## [MATERIAL FOR THIS TASK]
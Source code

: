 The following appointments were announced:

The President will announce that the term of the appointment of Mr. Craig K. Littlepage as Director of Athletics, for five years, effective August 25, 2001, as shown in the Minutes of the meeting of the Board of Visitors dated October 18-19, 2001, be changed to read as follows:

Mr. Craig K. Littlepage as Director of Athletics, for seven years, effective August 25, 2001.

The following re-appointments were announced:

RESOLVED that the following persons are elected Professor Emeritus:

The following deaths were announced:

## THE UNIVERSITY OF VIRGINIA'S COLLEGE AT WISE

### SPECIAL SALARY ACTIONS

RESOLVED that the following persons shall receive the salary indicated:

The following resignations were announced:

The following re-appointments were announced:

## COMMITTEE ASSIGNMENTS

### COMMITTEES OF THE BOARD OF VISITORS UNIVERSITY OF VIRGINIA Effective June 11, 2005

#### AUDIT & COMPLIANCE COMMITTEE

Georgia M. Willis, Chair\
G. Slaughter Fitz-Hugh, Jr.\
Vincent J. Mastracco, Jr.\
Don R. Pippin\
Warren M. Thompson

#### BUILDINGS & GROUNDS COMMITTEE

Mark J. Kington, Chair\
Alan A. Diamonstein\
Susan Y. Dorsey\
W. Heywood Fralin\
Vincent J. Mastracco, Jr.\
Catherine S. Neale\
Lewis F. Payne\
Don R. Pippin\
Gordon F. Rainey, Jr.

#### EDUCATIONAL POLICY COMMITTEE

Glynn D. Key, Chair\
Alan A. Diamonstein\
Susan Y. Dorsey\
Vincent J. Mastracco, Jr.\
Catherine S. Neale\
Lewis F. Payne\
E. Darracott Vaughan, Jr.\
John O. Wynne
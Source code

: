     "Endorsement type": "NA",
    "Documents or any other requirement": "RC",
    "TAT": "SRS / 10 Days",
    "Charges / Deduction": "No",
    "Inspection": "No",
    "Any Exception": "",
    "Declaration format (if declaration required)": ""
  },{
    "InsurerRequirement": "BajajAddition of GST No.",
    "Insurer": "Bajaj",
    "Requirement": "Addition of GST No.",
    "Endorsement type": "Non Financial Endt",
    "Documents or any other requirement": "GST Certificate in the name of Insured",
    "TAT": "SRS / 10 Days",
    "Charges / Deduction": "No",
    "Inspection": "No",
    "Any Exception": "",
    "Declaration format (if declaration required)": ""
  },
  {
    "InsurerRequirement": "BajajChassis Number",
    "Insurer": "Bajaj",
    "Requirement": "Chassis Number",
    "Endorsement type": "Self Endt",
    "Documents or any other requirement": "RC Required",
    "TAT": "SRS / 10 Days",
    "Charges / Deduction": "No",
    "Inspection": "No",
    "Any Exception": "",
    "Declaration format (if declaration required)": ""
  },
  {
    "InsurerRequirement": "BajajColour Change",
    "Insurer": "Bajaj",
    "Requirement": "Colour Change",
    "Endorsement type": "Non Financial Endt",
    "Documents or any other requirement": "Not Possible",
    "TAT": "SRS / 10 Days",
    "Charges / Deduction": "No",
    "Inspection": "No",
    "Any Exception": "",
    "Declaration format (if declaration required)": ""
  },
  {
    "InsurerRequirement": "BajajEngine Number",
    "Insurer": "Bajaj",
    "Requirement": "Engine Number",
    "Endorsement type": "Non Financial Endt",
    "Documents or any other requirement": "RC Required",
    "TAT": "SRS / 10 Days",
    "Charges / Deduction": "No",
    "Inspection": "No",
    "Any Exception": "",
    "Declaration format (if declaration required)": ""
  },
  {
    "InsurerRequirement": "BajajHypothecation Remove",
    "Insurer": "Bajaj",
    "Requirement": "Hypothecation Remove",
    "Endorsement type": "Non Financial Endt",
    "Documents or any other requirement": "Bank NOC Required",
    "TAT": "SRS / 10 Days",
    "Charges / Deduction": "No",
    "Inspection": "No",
...
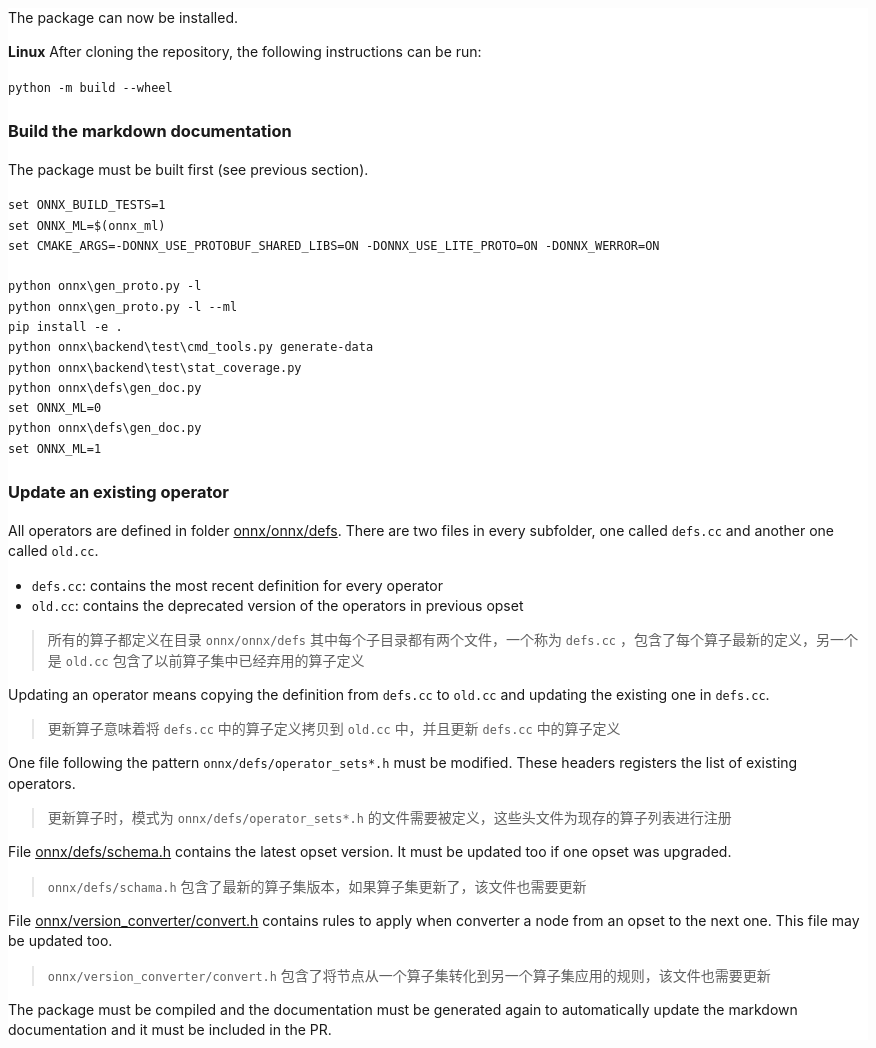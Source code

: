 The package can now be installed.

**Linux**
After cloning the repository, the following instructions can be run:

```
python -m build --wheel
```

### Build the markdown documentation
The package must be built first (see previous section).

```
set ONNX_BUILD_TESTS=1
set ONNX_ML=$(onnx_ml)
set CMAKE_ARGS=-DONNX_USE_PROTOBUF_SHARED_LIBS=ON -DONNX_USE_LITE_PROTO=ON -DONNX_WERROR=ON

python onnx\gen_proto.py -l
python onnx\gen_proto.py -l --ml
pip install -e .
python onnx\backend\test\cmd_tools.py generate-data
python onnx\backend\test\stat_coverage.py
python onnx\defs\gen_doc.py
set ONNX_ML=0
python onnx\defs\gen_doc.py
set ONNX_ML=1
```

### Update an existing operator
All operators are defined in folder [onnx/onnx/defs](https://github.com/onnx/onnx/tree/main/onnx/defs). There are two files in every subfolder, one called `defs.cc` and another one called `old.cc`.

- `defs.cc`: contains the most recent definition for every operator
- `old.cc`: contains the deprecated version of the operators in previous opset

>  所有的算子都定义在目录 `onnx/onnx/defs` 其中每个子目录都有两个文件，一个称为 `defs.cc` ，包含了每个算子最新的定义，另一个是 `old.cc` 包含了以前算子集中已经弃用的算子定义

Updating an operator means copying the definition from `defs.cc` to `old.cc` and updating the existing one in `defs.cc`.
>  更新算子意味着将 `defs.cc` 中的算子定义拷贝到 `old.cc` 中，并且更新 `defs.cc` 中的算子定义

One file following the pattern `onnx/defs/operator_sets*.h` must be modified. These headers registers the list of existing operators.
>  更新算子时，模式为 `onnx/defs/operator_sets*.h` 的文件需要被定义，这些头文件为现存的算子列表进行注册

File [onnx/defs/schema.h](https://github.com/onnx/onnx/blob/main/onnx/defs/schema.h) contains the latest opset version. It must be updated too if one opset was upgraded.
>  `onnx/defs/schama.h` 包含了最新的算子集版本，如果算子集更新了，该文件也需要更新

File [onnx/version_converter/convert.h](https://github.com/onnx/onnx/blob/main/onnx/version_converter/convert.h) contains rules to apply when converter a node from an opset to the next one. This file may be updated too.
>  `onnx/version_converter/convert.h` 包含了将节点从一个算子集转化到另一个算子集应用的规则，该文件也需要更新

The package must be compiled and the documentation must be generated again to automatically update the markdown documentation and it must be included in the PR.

## [THE PROBLEM]
Across the entries, how many lines contain "were"? Reply with the number only.

## [WRITTEN RESPONSE]
5